Whenever a market hasn't corrected an advance for quite a while, either on a daily or weekly basis, and VIX/VXO are low, smart people get nervous. The market is then susceptible to a sharp decline due to technical deterioration, fundamental deteroration, or news, and that's what happened last week on China, Greespan, and US"subprime" mortgage news.
I wish I had paid greater attention to "sentiment divergence" which I have written about before. Both the 2CS of bearish sentinment and the one day sentiment oscillator became somewhat bearish between February 5 and February 23. It's always a tough call whether the divergence implies a near term decline is looming or it just represents persistently wrong-headed bearishness.

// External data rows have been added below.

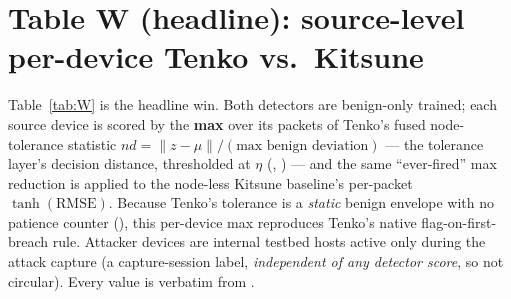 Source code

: \documentclass[11pt]{article}
\begin{document}
\section{Table W (headline): source-level per-device Tenko vs.\ Kitsune}
\label{sec:headline}

Table~\ref{tab:W} is the headline win. Both detectors are benign-only trained; each source device is
scored by the \textbf{max} over its packets of Tenko's fused node-tolerance statistic
$nd=\lVert z-\mu\rVert/(\text{max benign deviation})$ --- the tolerance layer's decision distance,
thresholded at $\eta$ (, ) --- and the same
``ever-fired'' max reduction is applied to the node-less Kitsune baseline's per-packet
$\tanh(\mathrm{RMSE})$. Because Tenko's tolerance is a \emph{static} benign envelope with no patience
counter (), this per-device max reproduces Tenko's native
flag-on-first-breach rule. Attacker devices are internal testbed hosts active only during the attack
capture (a capture-session label, \emph{independent of any detector score}, so not circular). Every
value is verbatim from .
\end{document}
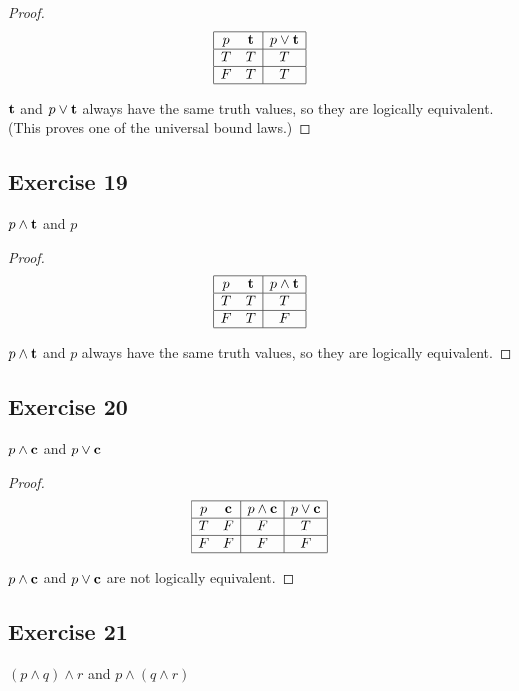 \documentclass[14pt]{extarticle}
\newcommand{\true}{{\bf t}}
\newcommand{\false}{{\bf c}}
\begin{document}
\begin{proof}
$$
\begin{array}{|cc|c|}
\hline
p & \true & p \vee \true \\
\hline
T & T & T \\
\hline
F & T & T \\
\hline
\end{array}
$$

$\true$ and $p \vee \true$ always have the same truth values, so they are
logically equivalent. (This proves one of the universal bound laws.)

\end{proof}

\subsection{Exercise 19}
$p \wedge \true$ and $p$

\begin{proof}
$$
\begin{array}{|cc|c|}
\hline
p & \true & p \wedge \true \\
\hline
T & T & T \\
\hline
F & T & F \\
\hline
\end{array}
$$

$p \wedge \true$ and $p$ always have the same truth values, so they are
logically equivalent.
\end{proof}

\subsection{Exercise 20}
$p \wedge \false$ and $p \vee \false$

\begin{proof}
$$
\begin{array}{|cc|c|c|}
\hline
p & \false & p \wedge \false & p \vee \false \\
\hline
T & F & F & T \\
\hline
F & F & F & F \\
\hline
\end{array}
$$

$p \wedge \false$ and $p \vee \false$ are not logically equivalent.
\end{proof}

\subsection{Exercise 21}
$(p \wedge q) \wedge r$ and $p \wedge (q \wedge r)$
\end{document}
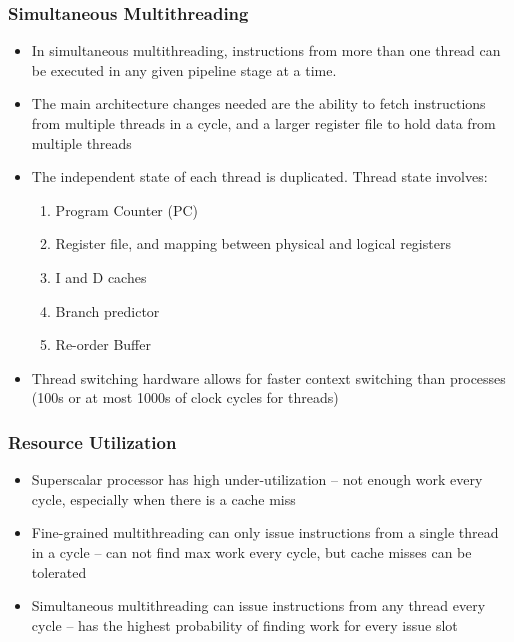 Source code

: \documentclass{article}
\begin{document}
\subsubsection{Simultaneous Multithreading}
\begin{itemize}
    \item  In simultaneous multithreading, instructions from more than one thread can be executed in any given pipeline stage at a time.
    
    \item The main architecture changes needed are the ability to fetch instructions from multiple threads in a cycle, and a larger register file to hold data from multiple threads
    
    \item The independent state of each thread is duplicated. Thread state involves:
    \begin{enumerate}
        \item Program Counter (PC)
        
        \item Register file, and mapping between physical and logical registers
        
        \item I and D caches
        
        \item Branch predictor
        
        \item Re-order Buffer
    \end{enumerate}
    
    \item Thread switching hardware allows for faster context switching than processes (100s or at most 1000s of clock cycles for threads)
\end{itemize}

\subsubsection{Resource Utilization}
\begin{itemize}
    \item Superscalar processor has high under-utilization – not enough work every cycle, especially when there is a cache miss
    
    \item Fine-grained multithreading can only issue instructions from a single thread in a cycle – can not find max work every cycle, but cache misses can be tolerated
    
    \item  Simultaneous multithreading can issue instructions from any thread every cycle – has the highest probability of finding work for every issue slot
\end{itemize}
\end{document}

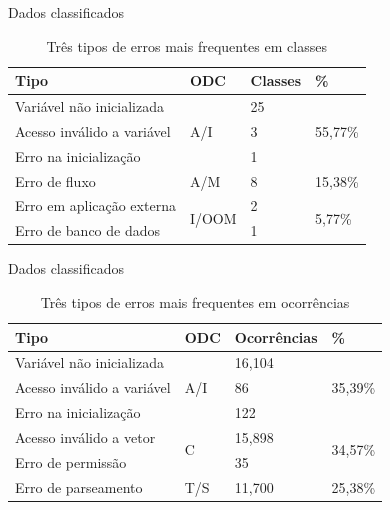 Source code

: \documentclass[brazilian]{beamer}
\begin{document}
\begin{frame}{Dados classificados}
    \begin{table}[H]
        \centering
        \begin{tabularx}{\linewidth}{ l|l|l|l }
            \textbf{Tipo} & \textbf{ODC} & \textbf{Classes} & \textbf{\%} \\
            \hline
            Variável não inicializada & \multirow{3}{*}{ A/I } & 25 & \multirow{3}{*}{ 55,77\% } \\
            Acesso inválido a variável & & 3 & \\
            Erro na inicialização & & 1 & \\
            \hline
            Erro de fluxo & A/M & 8 & 15,38\% \\
            \hline
            Erro em aplicação externa & \multirow{2}{*}{I/OOM} & 2 & \multirow{2}{*}{5,77\%} \\
            Erro de banco de dados & & 1 \\
        \end{tabularx}
        \caption{Três tipos de erros mais frequentes em classes}
        \label{table:our_results_classified_by_odc}
    \end{table}
\end{frame}

\begin{frame}{Dados classificados}
    \begin{table}[H]
        \centering
        \begin{tabularx}{\linewidth}{ l|l|l|l }
            \textbf{Tipo} & \textbf{ODC} & \textbf{Ocorrências} & \textbf{\%} \\
            \hline
            Variável não inicializada & \multirow{3}{*}{ A/I } & 16,104 & \multirow{3}{*}{ 35,39\% } \\
            Acesso inválido a variável & & 86 & \\
            Erro na inicialização & & 122 & \\
            \hline
            Acesso inválido a vetor & \multirow{2}{*}{C} & 15,898 & \multirow{2}{*}{34,57\%} \\
            Erro de permissão & & 35 & \\
            \hline
            Erro de parseamento & T/S & 11,700 & 25,38\% \\
        \end{tabularx}
        \caption{Três tipos de erros mais frequentes em ocorrências}
        \label{table:our_results_classified_by_odc_2}
    \end{table}
\end{frame}
\end{document}
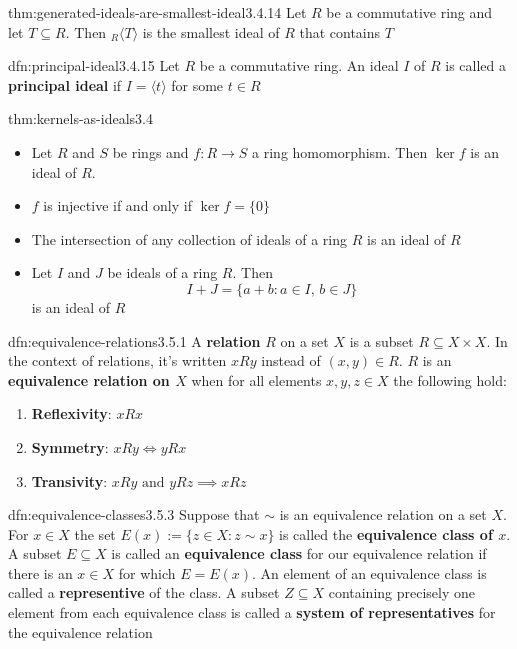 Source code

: \documentclass[landscape, 8pt]{extarticle}
\begin{document}
\begin{multicols}{3}
\begin{thm}[]{thm:generated-ideals-are-smallest-ideal}{3.4.14}
    Let $R$ be a commutative ring and let $T\subseteq R$. Then ${}_{R}\langle T \rangle$ is the smallest ideal of $R$ that contains $T$
\end{thm}

\begin{dfn}{dfn:principal-ideal}{3.4.15}
    Let $R$ be a commutative ring. An ideal $I$ of $R$ is called a \textbf{principal ideal} if $I = \langle t \rangle$ for some $t\in R$
\end{dfn}

\begin{thm}{thm:kernels-as-ideals}{3.4}

    \begin{itemize}
        \setlength\itemsep{0em}
        \item[\textbf{3.4.18}] Let $R$ and $S$ be rings and $f : R\to S$ a ring homomorphism. Then $\ker f$ is an ideal of $R$.
        \item[\textbf{3.4.20}] $f$ is injective if and only if $\ker f = \{0\}$
        \item[\textbf{3.4.21}] The intersection of any collection of ideals of a ring $R$ is an ideal of $R$
        \item[\textbf{3.4.22}] Let $I$ and $J$ be ideals of a ring $R$. Then
            \[I + J = \{a + b : a\in I,\, b\in J\}\]
            is an ideal of $R$
    \end{itemize}
\end{thm}


\begin{dfn}{dfn:equivalence-relations}{3.5.1}
    A \textbf{relation} $R$ on a set $X$ is a subset $R \subseteq X \times X $. In the context of relations, it's written $xRy$ instead of $(x,y)\in R$. $R$ is an \textbf{equivalence relation on $X$} when for all elements $x, y, z\in X$ the following hold:
    \begin{enumerate}
        \setlength\itemsep{0em}
        \item \textbf{Reflexivity}: $xRx$
        \item \textbf{Symmetry}: $xRy \iff yRx$
        \item \textbf{Transivity}: $xRy \text{ and } yRz \implies xRz$
    \end{enumerate}
\end{dfn}

\begin{dfn}{dfn:equivalence-classes}{3.5.3}
    Suppose that $\sim$ is an equivalence relation on a set $X$. For $x\in X$ the set $E(x) := \{z\in X : z \sim x\}$ is called the \textbf{equivalence class of $x$}. A subset $E \subseteq X$ is called an \textbf{equivalence class} for our equivalence relation if there is an $x\in X$ for which $E = E(x)$. An element of an equivalence class is called a \textbf{representive} of the class. A subset $Z \subseteq X$ containing precisely one element from each equivalence class is called a \textbf{system of representatives} for the equivalence relation
\end{dfn}


\end{multicols}
\end{document}
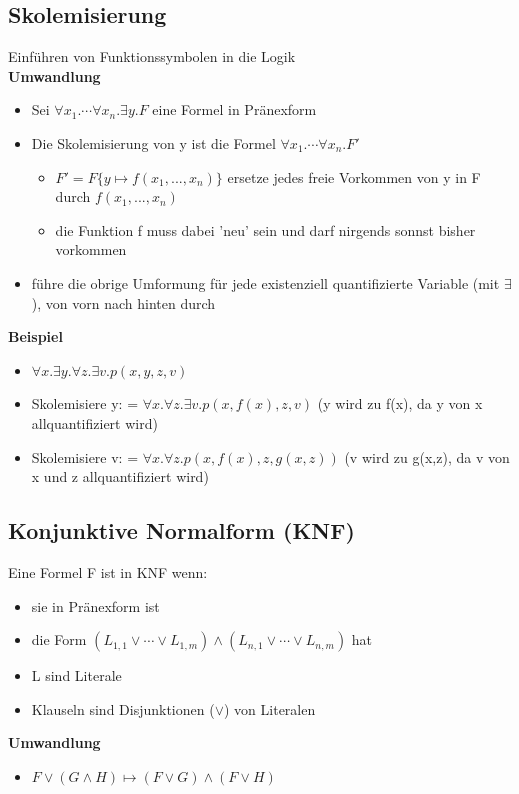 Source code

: \documentclass[12pt,a4paper]{article}
\begin{document}
\subsection{Skolemisierung}
Einführen von Funktionssymbolen in die Logik\\
\textbf{Umwandlung}
\begin{itemize}
\item Sei $\forall x_1.\cdots\forall x_n.\exists y.F$ eine Formel in Pränexform
\item Die Skolemisierung von y ist die Formel $\forall x_1.\cdots\forall x_n.F'$
\begin{itemize}
\item $F' = F\{y\mapsto f(x_1,...,x_n)\}$ ersetze jedes freie Vorkommen von y in F durch $f(x_1,...,x_n)$
\item die Funktion f muss dabei 'neu' sein und darf nirgends sonnst bisher vorkommen
\end{itemize}
\item führe die obrige Umformung für jede existenziell quantifizierte Variable (mit $\exists$), von vorn nach hinten durch
\end{itemize}
\textbf{Beispiel}
\begin{itemize}
\item $\forall x.\exists y. \forall z. \exists v.p(x,y,z,v)$
\item Skolemisiere y: = $\forall x.\forall z.\exists v.p(x,f(x),z,v)$ (y wird zu f(x), da y von x allquantifiziert wird)
\item Skolemisiere v: = $\forall x. \forall z.p(x,f(x),z,g(x,z))$ (v wird zu g(x,z), da v von x und z allquantifiziert wird)
\end{itemize}

\subsection{Konjunktive Normalform (KNF)}
Eine Formel F ist in KNF wenn:
\begin{itemize}
\item sie in Pränexform ist
\item die Form $(L_{1,1} \lor \cdots \lor L_{1,m}) \land (L_{n,1} \lor \cdots \lor L_{n,m})$ hat
\item L sind Literale
\item Klauseln sind Disjunktionen ($\lor$) von Literalen
\end{itemize}
\textbf{Umwandlung}
\begin{itemize}
\item $F \lor (G \land H) \mapsto (F\lor G) \land (F \lor H)$
\end{itemize}
\end{document}
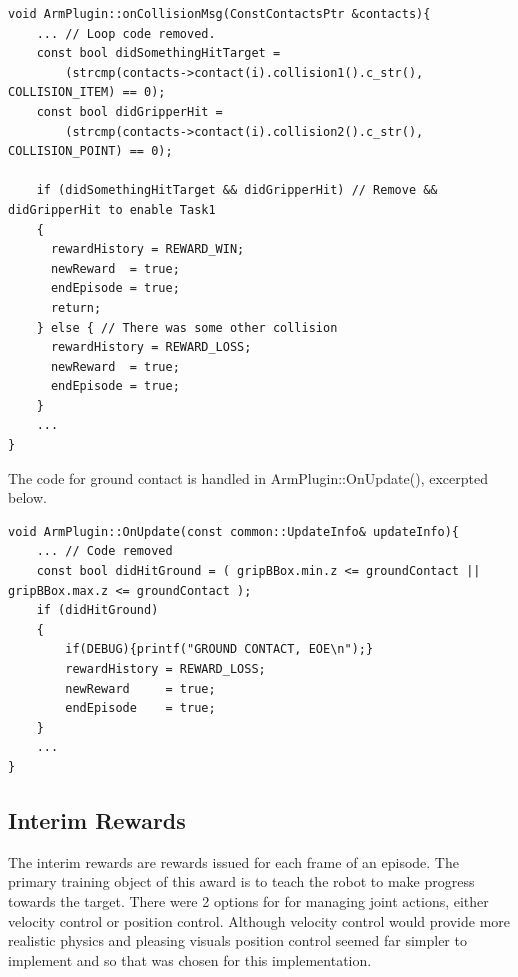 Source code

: \documentclass[10pt]{article}
\begin{document}
\begin{lstlisting}
void ArmPlugin::onCollisionMsg(ConstContactsPtr &contacts){
    ... // Loop code removed.
    const bool didSomethingHitTarget = 
        (strcmp(contacts->contact(i).collision1().c_str(), COLLISION_ITEM) == 0);
    const bool didGripperHit =
        (strcmp(contacts->contact(i).collision2().c_str(), COLLISION_POINT) == 0);

    if (didSomethingHitTarget && didGripperHit) // Remove && didGripperHit to enable Task1
    {
      rewardHistory = REWARD_WIN;
      newReward  = true;
      endEpisode = true;
      return;
    } else { // There was some other collision
      rewardHistory = REWARD_LOSS;
      newReward  = true;
      endEpisode = true;
    }
    ...
}
\end{lstlisting}

The code for ground contact is handled in ArmPlugin::OnUpdate(), excerpted below.

\begin{lstlisting}
void ArmPlugin::OnUpdate(const common::UpdateInfo& updateInfo){
    ... // Code removed
    const bool didHitGround = ( gripBBox.min.z <= groundContact || gripBBox.max.z <= groundContact );
    if (didHitGround)
    {
        if(DEBUG){printf("GROUND CONTACT, EOE\n");}
        rewardHistory = REWARD_LOSS;
        newReward     = true;
        endEpisode    = true;
    }
    ...
}
\end{lstlisting}


\subsection{Interim Rewards}
The interim rewards are rewards issued for each frame of an episode. The primary training object of this award
is to teach the robot to make progress towards the target. There were 2 options for for managing joint actions, 
either velocity control or position control. Although velocity control would provide more realistic physics
and pleasing visuals position control seemed far simpler to implement and so that was chosen for this implementation.
\end{document}

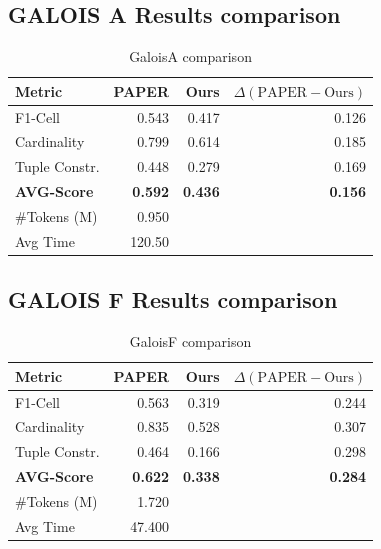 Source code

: \subsection{GALOIS A Results comparison}

\begin{table}[H]
\centering
\begin{tabular}{lrrr}
\hline
Metric & PAPER & Ours & $\Delta(\text{PAPER} - \text{Ours})$ \\
\hline
F1-Cell       & 0.543 & 0.417 & 0.126 \\
Cardinality   & 0.799 & 0.614 & 0.185 \\
Tuple Constr. & 0.448 & 0.279 & 0.169 \\
\textbf{AVG-Score} & \textbf{0.592} & \textbf{0.436} & \textbf{0.156} \\
\#Tokens (M)  & 0.950 &      &       \\
Avg Time      & 120.50 &     &       \\
\hline
\end{tabular}
\caption{GaloisA comparison}
\label{galoisA_results}
\end{table}

\subsection{GALOIS F Results comparison}

\begin{table}[H]
\centering
\begin{tabular}{lrrr}
\hline
Metric & PAPER & Ours & $\Delta(\text{PAPER} - \text{Ours})$ \\
\hline
F1-Cell       & 0.563 & 0.319 & 0.244 \\
Cardinality   & 0.835 & 0.528 & 0.307 \\
Tuple Constr. & 0.464 & 0.166 & 0.298 \\
\textbf{AVG-Score} & \textbf{0.622} & \textbf{0.338} & \textbf{0.284} \\
\#Tokens (M)  & 1.720 &      &       \\
Avg Time      & 47.400 &     &       \\
\hline
\end{tabular}
\caption{GaloisF comparison}
\label{galoisF_results}
\end{table} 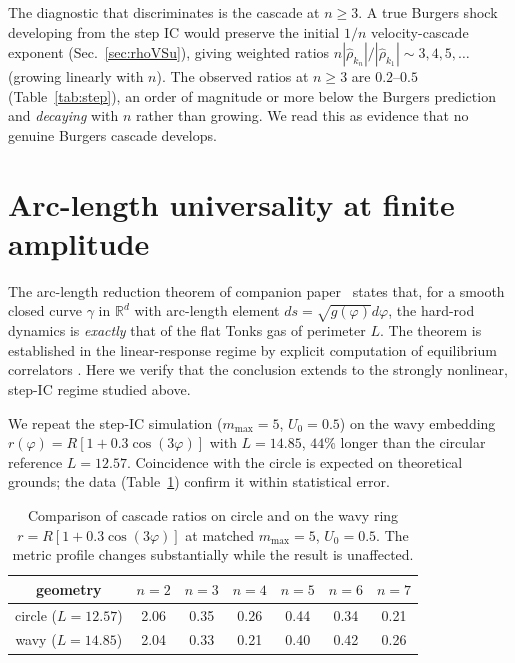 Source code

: \documentclass[aps,pre,twocolumn,superscriptaddress,longbibliography,floatfix]{revtex4-2}
\begin{document}
The diagnostic that discriminates is the cascade at $n\ge 3$.
A true Burgers shock developing from the step IC would preserve
the initial $1/n$ velocity-cascade exponent (Sec.~\ref{sec:rhoVSu}),
giving weighted ratios $n|\hat\rho_{k_n}|/|\hat\rho_{k_1}|
\sim 3, 4, 5,\ldots$ (growing linearly with $n$). The observed
ratios at $n\ge 3$ are $0.2$--$0.5$ (Table~\ref{tab:step}), an
order of magnitude or more below the Burgers prediction and
\emph{decaying} with $n$ rather than growing. We read this as
evidence that no genuine Burgers cascade develops.

\section{Arc-length universality at finite amplitude}
\label{sec:curved}

The arc-length reduction theorem of companion paper~\cite{PaperI}
states that, for a smooth closed curve $\gamma$ in
$\mathbb{R}^d$ with arc-length element
$ds=\sqrt{g(\varphi)}d\varphi$, the hard-rod dynamics is
\emph{exactly} that of the flat Tonks gas of perimeter $L$. The
theorem is established in the linear-response regime by
explicit computation of equilibrium correlators
\cite{PaperI,PaperII}. Here we verify that the conclusion
extends to the strongly nonlinear, step-IC regime studied
above.

We repeat the step-IC simulation ($m_{\max}=5$, $U_0=0.5$) on
the wavy embedding $r(\varphi)=R[1+0.3\cos(3\varphi)]$ with
$L=14.85$, $44\%$ longer than the circular reference
$L=12.57$. Coincidence with the circle is expected on
theoretical grounds; the data
(Table~\ref{tab:curved}) confirm it within statistical error.

\begin{table}[t]
\centering
\caption{Comparison of cascade ratios on circle and on the
wavy ring $r=R[1+0.3\cos(3\varphi)]$ at matched $m_{\max}=5$,
$U_0=0.5$. The metric profile changes substantially while the
result is unaffected.}
\label{tab:curved}
\begin{tabular}{ccccccc}
\hline\hline
geometry & $n=2$ & $n=3$ & $n=4$ & $n=5$ & $n=6$ & $n=7$\\
\hline
circle ($L=12.57$) & 2.06 & 0.35 & 0.26 & 0.44 & 0.34 & 0.21\\
wavy ($L=14.85$)   & 2.04 & 0.33 & 0.21 & 0.40 & 0.42 & 0.26\\
\hline\hline
\end{tabular}
\end{table}
\end{document}
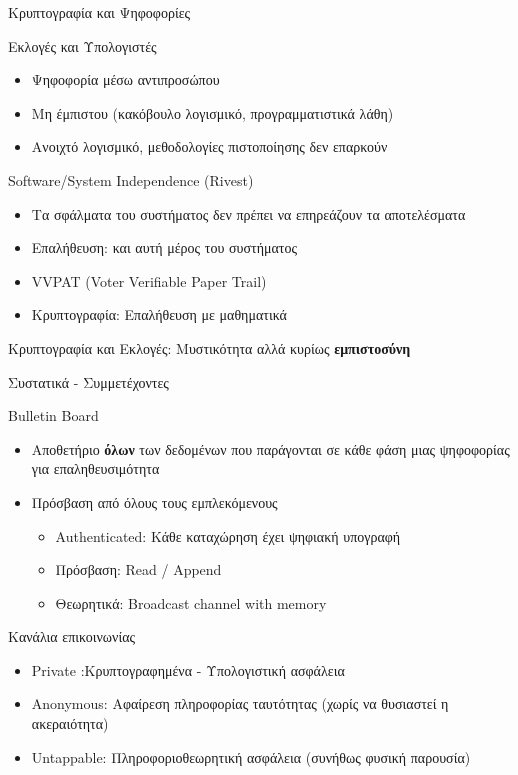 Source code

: \documentclass[handout]{beamer}
\begin{document}
\begin{section}{Κρυπτογραφία και Ψηφοφορίες}

\begin{frame}{Εκλογές και Υπολογιστές}
\begin{small}
\begin{itemize}
 \item Ψηφοφορία μέσω αντιπροσώπου \pause
 \item Μη έμπιστου (κακόβουλο λογισμικό, προγραμματιστικά λάθη) \pause
 \item Ανοιχτό λογισμικό, μεθοδολογίες πιστοποίησης δεν επαρκούν \pause
\end{itemize}
\begin{block}{Software/System Independence (Rivest)}
\begin{itemize}
 \item Τα σφάλματα του συστήματος δεν πρέπει να επηρεάζουν τα αποτελέσματα  
 \item Επαλήθευση: και αυτή μέρος του συστήματος \pause
 \item VVPAT (Voter Verifiable Paper Trail) \pause
 \item Κρυπτογραφία: Επαλήθευση με μαθηματικά \pause
\end{itemize}
\end{block} \pause
Κρυπτογραφία και Εκλογές: Μυστικότητα αλλά κυρίως \textbf{εμπιστοσύνη}
\end{small}
\end{frame}


\begin{frame}[allowframebreaks]{Συστατικά - Συμμετέχοντες}
\begin{block}{Bulletin Board}
\begin{itemize}
\item Αποθετήριο \textbf{όλων} των δεδομένων που παράγονται σε κάθε φάση μιας ψηφοφορίας για επαληθευσιμότητα 
\item Πρόσβαση από όλους τους εμπλεκόμενους 
\begin{itemize}
\item Authenticated: Κάθε καταχώρηση έχει ψηφιακή υπογραφή 
\item Πρόσβαση: Read / Append 
\item Θεωρητικά: Broadcast channel with memory
\end{itemize}
\end{itemize}
\end{block}

\framebreak

\begin{block}{Κανάλια επικοινωνίας}
\begin{itemize}
  \item Private :Κρυπτογραφημένα - Υπολογιστική ασφάλεια 
  \item Anonymous: Αφαίρεση πληροφορίας ταυτότητας (χωρίς να θυσιαστεί η ακεραιότητα) 
  \item Untappable: Πληροφοριοθεωρητική ασφάλεια (συνήθως φυσική παρουσία)
\end{itemize}
\end{block}



\end{frame}
\end{section}
\end{document}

But I have put up a new phrase on my monitor's frame along side Gilda Radner's "It's always something." The new one reads: "Sentiment divergence happens!"
Most US domestic stock mutual funds were down 4-5% and US mutuals holding non US stocks were down 5-7%. My total low volatility portfolio was down just 0.93%, so the program is working. I hasten to add that the low volatility approach of necessity also reduces gains in rising markets.
The week ended with the 2CS over 108 and with the one day sentiment oscillator having put in two days with readings under 4! These indications mean we should have a decent rally this week. After such a startling decline it is almost routine to retest the lows since the bears have more money and confidence and wish to press their luck further. Also some bulls who missed the exit signs will look to get out.
Technical indicators I follow remain bullish, so I feel we will see new market highs in six weeks or maybe far less time. Increased market volatility works both ways. I remember when people were predicting an imminent crash in 1996 to end the bull market as volatility rose above VIX 15. Primary tops of long bull markets do not end with VIX under 10, but minor or secondary tops may.